General characteristics
- Tonnage: 2,040 GT
- Displacement: 1233 tonnes
- Length: 67.70 metres (222.1 ft)
- Beam: 10.61 metres (34.8 ft)
- Installed power: Two 12-cylinder, Alpha/Echevaaria Burmeister and Waine diesel engines (12V23LU); 3720 HP, 1370 kW;
- Propulsion: Two propellers
- Speed: 17 kn (31.48 km/h)
- Capacity: 250 passengers, 43 cars

= Opus Casino =

Spanish Cruiseferry

Opus Casino (formerly Liquid Vegas, Royal Star, Liberty II, Liberty I, Royal Empress, Punta Pedrera) is a cruiseferry built in 1985 in Valencia, Spain for Marítima de Formentera SA, to handle traffic between Ibiza and Formentera. In July 2012, the vessel was donated to The Seasteading Institute, and is currently available for bareboat charter or sale, preferably to businesses that could support experimentation with long-term ocean habitation.

==History==
A 1986 incident required expensive repairs.
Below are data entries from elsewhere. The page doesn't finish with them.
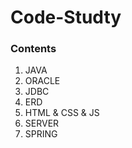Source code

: # Code-Studty


### Contents
1. JAVA
2. ORACLE
3. JDBC
4. ERD
5. HTML & CSS & JS
6. SERVER
7. SPRING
In 1993, the vessel was sold to Helton Limited. In 1995, she was sold to Adventure Holdings Corp. (Kingstown) and commenced duty as a casino ship near Florida under the name Royal Empress. In 2004, she was sold to Royal Star.

In fall 2009, the vessel owner at the time, Las Vegas Casino Lines, LLC, declared bankruptcy and Liquid Vegas was sold at auction on October 29, 2009, by the Canaveral Port Authority. The winning bid was by The Mermaid I, LLC.

The ship is currently classified through Registro Italiano Navale.